Brief —
Transcribe every entry word for word, but drop the pictures.

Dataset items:
───

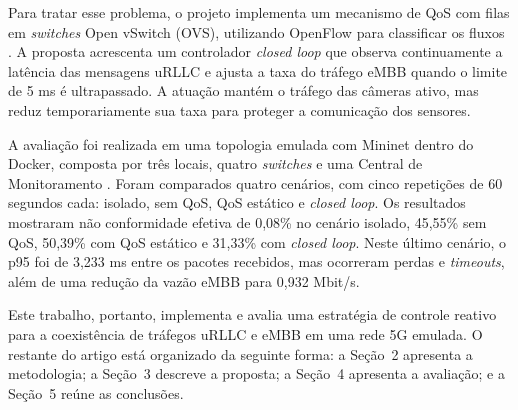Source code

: \documentclass[12pt]{article}
\begin{document}
		Para tratar esse problema, o projeto implementa um mecanismo de QoS com filas em \textit{switches} Open vSwitch (OVS), utilizando OpenFlow para classificar os fluxos \cite{mckeown2008openflow,pfaff2015ovs,olegario2024qos5g}. A proposta acrescenta um controlador \textit{closed loop} que observa continuamente a latência das mensagens uRLLC e ajusta a taxa do tráfego eMBB quando o limite de 5 ms é ultrapassado. A atuação mantém o tráfego das câmeras ativo, mas reduz temporariamente sua taxa para proteger a comunicação dos sensores.

		A avaliação foi realizada em uma topologia emulada com Mininet dentro do Docker, composta por três locais, quatro \textit{switches} e uma Central de Monitoramento \cite{mininet}. Foram comparados quatro cenários, com cinco repetições de 60 segundos cada: isolado, sem QoS, QoS estático e \textit{closed loop}. Os resultados mostraram não conformidade efetiva de 0,08\% no cenário isolado, 45,55\% sem QoS, 50,39\% com QoS estático e 31,33\% com \textit{closed loop}. Neste último cenário, o p95 foi de 3,233 ms entre os pacotes recebidos, mas ocorreram perdas e \textit{timeouts}, além de uma redução da vazão eMBB para 0,932 Mbit/s.

		Este trabalho, portanto, implementa e avalia uma estratégia de controle reativo para a coexistência de tráfegos uRLLC e eMBB em uma rede 5G emulada. O restante do artigo está organizado da seguinte forma: a Seção~2 apresenta a metodologia; a Seção~3 descreve a proposta; a Seção~4 apresenta a avaliação; e a Seção~5 reúne as conclusões. 
		
		
		
		
\end{document}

───

Expected answer —
Source code

: \documentclass[12pt]{article}
\begin{document}
		Para tratar esse problema, o projeto implementa um mecanismo de QoS com filas em \textit{switches} Open vSwitch (OVS), utilizando OpenFlow para classificar os fluxos \cite{mckeown2008openflow,pfaff2015ovs,olegario2024qos5g}. A proposta acrescenta um controlador \textit{closed loop} que observa continuamente a latência das mensagens uRLLC e ajusta a taxa do tráfego eMBB quando o limite de 5 ms é ultrapassado. A atuação mantém o tráfego das câmeras ativo, mas reduz temporariamente sua taxa para proteger a comunicação dos sensores.

		A avaliação foi realizada em uma topologia emulada com Mininet dentro do Docker, composta por três locais, quatro \textit{switches} e uma Central de Monitoramento \cite{mininet}. Foram comparados quatro cenários, com cinco repetições de 60 segundos cada: isolado, sem QoS, QoS estático e \textit{closed loop}. Os resultados mostraram não conformidade efetiva de 0,08\% no cenário isolado, 45,55\% sem QoS, 50,39\% com QoS estático e 31,33\% com \textit{closed loop}. Neste último cenário, o p95 foi de 3,233 ms entre os pacotes recebidos, mas ocorreram perdas e \textit{timeouts}, além de uma redução da vazão eMBB para 0,932 Mbit/s.

		Este trabalho, portanto, implementa e avalia uma estratégia de controle reativo para a coexistência de tráfegos uRLLC e eMBB em uma rede 5G emulada. O restante do artigo está organizado da seguinte forma: a Seção~2 apresenta a metodologia; a Seção~3 descreve a proposta; a Seção~4 apresenta a avaliação; e a Seção~5 reúne as conclusões. 
		
		
		
		
\end{document}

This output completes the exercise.